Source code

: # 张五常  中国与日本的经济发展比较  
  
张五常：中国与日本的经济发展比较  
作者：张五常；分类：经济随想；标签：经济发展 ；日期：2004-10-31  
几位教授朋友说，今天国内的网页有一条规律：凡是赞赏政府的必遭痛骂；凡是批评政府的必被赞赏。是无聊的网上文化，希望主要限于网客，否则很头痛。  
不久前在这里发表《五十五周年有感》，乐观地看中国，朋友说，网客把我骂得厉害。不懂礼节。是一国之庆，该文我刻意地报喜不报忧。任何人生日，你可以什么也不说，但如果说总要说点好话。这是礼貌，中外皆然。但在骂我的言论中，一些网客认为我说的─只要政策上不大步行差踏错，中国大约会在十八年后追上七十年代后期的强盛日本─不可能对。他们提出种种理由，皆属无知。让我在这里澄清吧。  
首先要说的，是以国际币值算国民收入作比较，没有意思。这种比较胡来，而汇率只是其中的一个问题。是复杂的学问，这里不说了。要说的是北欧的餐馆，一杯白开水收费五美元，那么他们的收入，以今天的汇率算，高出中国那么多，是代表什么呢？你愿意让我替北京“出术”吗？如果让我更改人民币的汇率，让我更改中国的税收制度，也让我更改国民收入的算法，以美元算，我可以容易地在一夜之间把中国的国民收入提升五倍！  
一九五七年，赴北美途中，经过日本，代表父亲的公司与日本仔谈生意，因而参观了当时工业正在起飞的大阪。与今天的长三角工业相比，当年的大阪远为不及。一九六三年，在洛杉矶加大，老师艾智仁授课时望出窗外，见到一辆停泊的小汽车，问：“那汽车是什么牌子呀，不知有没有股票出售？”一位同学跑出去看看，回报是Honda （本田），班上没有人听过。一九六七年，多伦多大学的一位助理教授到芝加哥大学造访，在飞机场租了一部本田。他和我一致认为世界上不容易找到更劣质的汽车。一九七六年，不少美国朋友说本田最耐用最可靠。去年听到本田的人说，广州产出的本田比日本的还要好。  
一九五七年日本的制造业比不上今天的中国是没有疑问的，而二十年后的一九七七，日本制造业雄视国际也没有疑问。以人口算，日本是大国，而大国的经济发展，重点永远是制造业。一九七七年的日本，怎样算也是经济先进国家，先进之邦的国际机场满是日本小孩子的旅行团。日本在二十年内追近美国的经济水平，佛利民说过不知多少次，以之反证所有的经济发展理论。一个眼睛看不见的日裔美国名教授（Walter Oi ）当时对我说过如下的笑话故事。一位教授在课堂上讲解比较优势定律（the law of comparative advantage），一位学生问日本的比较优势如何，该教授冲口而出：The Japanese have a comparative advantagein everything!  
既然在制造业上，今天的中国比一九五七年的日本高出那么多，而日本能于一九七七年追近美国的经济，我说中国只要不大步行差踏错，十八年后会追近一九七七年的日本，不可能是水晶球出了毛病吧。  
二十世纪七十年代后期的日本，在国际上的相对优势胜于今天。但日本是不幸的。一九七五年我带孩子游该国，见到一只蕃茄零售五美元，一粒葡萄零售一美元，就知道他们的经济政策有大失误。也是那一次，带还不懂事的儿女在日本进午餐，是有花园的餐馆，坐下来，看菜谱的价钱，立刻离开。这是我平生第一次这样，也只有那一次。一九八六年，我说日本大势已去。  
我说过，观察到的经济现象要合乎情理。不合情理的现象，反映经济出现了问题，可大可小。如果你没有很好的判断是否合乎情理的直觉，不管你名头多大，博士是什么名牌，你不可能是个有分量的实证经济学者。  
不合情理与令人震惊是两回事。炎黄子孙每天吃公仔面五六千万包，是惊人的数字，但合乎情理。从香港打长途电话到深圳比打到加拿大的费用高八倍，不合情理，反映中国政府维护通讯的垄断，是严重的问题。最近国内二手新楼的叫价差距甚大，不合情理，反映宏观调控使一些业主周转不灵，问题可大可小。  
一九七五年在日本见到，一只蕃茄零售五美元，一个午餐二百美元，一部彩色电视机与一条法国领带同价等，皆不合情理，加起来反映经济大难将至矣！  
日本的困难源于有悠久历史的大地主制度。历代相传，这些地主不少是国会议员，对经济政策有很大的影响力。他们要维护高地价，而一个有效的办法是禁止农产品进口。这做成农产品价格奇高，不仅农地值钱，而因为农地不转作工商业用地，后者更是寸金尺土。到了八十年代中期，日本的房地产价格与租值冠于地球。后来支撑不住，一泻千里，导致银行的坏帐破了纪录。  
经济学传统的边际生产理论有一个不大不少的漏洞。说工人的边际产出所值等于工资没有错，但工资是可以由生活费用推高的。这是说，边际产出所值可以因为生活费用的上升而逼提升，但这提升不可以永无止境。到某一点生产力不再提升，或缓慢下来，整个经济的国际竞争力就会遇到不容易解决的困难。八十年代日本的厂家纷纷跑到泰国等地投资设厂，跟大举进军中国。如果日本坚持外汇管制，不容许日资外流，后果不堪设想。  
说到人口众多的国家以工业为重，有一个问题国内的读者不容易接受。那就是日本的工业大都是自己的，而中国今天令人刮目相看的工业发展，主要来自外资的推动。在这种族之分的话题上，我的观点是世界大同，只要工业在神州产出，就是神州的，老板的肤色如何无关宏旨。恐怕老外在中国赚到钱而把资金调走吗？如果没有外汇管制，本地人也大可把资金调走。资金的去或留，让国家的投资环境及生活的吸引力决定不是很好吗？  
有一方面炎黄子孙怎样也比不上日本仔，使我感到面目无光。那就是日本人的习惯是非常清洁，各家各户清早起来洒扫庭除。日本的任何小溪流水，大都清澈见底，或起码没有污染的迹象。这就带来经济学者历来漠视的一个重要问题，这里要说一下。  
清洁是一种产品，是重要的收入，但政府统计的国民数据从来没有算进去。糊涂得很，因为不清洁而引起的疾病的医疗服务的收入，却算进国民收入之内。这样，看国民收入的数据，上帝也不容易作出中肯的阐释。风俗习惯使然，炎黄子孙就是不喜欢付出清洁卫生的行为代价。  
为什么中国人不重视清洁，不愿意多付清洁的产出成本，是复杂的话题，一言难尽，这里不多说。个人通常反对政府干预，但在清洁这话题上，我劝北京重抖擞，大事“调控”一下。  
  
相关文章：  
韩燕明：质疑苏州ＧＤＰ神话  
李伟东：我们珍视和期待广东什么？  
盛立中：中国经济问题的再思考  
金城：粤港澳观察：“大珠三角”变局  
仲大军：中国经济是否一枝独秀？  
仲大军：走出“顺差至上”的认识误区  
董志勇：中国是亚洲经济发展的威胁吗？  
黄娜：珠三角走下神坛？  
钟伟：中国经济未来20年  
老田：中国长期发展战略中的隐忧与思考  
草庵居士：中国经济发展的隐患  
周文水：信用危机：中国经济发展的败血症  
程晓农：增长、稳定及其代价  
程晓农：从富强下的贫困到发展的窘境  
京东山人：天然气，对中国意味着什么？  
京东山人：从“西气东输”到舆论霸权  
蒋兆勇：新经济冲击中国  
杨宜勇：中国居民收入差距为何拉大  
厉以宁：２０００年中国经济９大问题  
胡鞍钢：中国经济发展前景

---

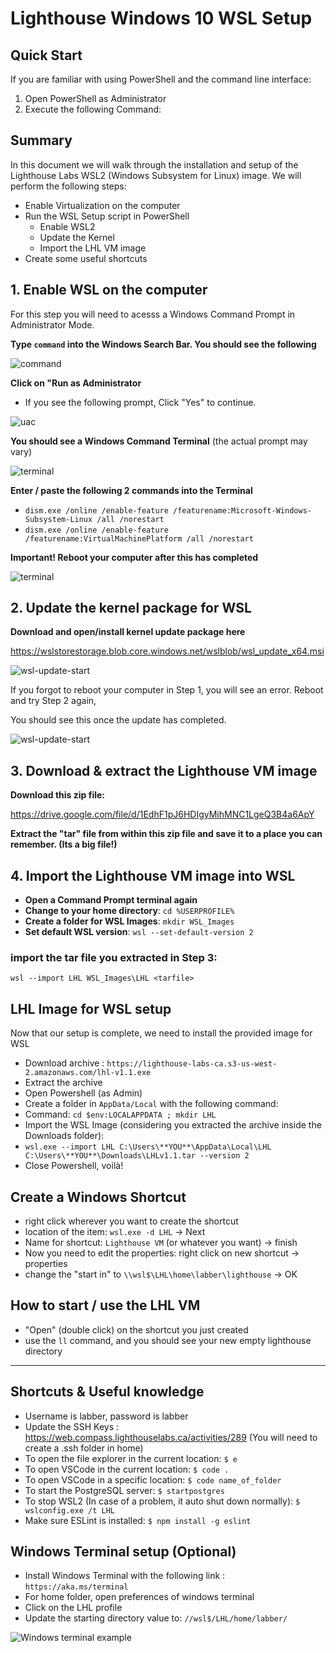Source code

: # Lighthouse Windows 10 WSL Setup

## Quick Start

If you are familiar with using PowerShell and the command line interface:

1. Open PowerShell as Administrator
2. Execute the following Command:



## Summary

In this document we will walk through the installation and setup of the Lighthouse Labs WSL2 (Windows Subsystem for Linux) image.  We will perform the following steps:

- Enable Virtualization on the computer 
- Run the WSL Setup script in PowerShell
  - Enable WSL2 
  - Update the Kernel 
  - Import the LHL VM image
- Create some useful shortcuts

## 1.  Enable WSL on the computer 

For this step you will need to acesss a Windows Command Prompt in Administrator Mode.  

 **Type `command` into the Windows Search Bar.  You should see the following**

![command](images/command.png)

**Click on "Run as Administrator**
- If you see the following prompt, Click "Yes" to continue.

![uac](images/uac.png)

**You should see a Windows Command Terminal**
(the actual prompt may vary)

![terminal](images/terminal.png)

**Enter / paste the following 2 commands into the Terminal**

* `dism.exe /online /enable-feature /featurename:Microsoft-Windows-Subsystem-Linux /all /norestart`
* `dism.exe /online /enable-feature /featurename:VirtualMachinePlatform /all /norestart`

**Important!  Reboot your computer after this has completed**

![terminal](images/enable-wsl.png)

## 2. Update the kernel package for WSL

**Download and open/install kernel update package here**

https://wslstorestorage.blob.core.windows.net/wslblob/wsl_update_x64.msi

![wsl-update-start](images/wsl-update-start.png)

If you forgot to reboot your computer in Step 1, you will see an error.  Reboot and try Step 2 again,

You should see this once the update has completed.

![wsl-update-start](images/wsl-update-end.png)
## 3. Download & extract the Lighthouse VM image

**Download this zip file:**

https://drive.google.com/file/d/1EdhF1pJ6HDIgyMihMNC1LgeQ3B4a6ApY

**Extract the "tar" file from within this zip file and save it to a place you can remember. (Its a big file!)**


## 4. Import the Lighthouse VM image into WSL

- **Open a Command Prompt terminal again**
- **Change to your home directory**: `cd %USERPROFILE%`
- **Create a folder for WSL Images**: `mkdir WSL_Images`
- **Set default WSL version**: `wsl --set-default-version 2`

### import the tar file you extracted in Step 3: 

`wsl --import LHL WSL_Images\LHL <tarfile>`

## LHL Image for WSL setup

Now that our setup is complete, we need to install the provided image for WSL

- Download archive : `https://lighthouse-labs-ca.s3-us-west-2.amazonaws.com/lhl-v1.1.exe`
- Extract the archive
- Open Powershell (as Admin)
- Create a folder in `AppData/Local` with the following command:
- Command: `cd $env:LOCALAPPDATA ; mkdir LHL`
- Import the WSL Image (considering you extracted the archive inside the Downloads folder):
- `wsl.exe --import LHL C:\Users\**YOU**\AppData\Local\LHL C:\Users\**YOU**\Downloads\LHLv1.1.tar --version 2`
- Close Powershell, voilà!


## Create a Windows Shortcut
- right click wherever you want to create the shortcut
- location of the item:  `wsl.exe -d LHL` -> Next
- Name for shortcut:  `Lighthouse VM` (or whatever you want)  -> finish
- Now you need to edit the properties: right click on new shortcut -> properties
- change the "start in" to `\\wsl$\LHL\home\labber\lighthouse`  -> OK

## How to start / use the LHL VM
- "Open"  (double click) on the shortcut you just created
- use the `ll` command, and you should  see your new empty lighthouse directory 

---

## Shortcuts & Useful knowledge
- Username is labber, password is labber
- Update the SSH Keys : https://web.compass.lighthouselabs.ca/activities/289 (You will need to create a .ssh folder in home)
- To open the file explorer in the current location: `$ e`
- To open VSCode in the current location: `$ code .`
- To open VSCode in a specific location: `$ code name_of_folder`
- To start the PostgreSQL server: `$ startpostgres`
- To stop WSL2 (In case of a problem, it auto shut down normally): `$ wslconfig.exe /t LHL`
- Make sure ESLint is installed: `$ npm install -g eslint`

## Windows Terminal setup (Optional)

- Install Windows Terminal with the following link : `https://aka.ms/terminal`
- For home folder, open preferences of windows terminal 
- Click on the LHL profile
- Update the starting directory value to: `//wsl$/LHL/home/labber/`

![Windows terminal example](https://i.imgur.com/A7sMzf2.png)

# WHAT THE TASK ASKS
Look above for the line with "二十世纪七十年代后期的日本，" and the line with "说到人口众多的国家以工业为重". Write out those two lines and all the lines between them, exactly, and no others.

# WRITTEN SOLUTION
二十世纪七十年代后期的日本，在国际上的相对优势胜于今天。但日本是不幸的。一九七五年我带孩子游该国，见到一只蕃茄零售五美元，一粒葡萄零售一美元，就知道他们的经济政策有大失误。也是那一次，带还不懂事的儿女在日本进午餐，是有花园的餐馆，坐下来，看菜谱的价钱，立刻离开。这是我平生第一次这样，也只有那一次。一九八六年，我说日本大势已去。  
我说过，观察到的经济现象要合乎情理。不合情理的现象，反映经济出现了问题，可大可小。如果你没有很好的判断是否合乎情理的直觉，不管你名头多大，博士是什么名牌，你不可能是个有分量的实证经济学者。  
不合情理与令人震惊是两回事。炎黄子孙每天吃公仔面五六千万包，是惊人的数字，但合乎情理。从香港打长途电话到深圳比打到加拿大的费用高八倍，不合情理，反映中国政府维护通讯的垄断，是严重的问题。最近国内二手新楼的叫价差距甚大，不合情理，反映宏观调控使一些业主周转不灵，问题可大可小。  
一九七五年在日本见到，一只蕃茄零售五美元，一个午餐二百美元，一部彩色电视机与一条法国领带同价等，皆不合情理，加起来反映经济大难将至矣！  
日本的困难源于有悠久历史的大地主制度。历代相传，这些地主不少是国会议员，对经济政策有很大的影响力。他们要维护高地价，而一个有效的办法是禁止农产品进口。这做成农产品价格奇高，不仅农地值钱，而因为农地不转作工商业用地，后者更是寸金尺土。到了八十年代中期，日本的房地产价格与租值冠于地球。后来支撑不住，一泻千里，导致银行的坏帐破了纪录。  
经济学传统的边际生产理论有一个不大不少的漏洞。说工人的边际产出所值等于工资没有错，但工资是可以由生活费用推高的。这是说，边际产出所值可以因为生活费用的上升而逼提升，但这提升不可以永无止境。到某一点生产力不再提升，或缓慢下来，整个经济的国际竞争力就会遇到不容易解决的困难。八十年代日本的厂家纷纷跑到泰国等地投资设厂，跟大举进军中国。如果日本坚持外汇管制，不容许日资外流，后果不堪设想。  
说到人口众多的国家以工业为重，有一个问题国内的读者不容易接受。那就是日本的工业大都是自己的，而中国今天令人刮目相看的工业发展，主要来自外资的推动。在这种族之分的话题上，我的观点是世界大同，只要工业在神州产出，就是神州的，老板的肤色如何无关宏旨。恐怕老外在中国赚到钱而把资金调走吗？如果没有外汇管制，本地人也大可把资金调走。资金的去或留，让国家的投资环境及生活的吸引力决定不是很好吗？  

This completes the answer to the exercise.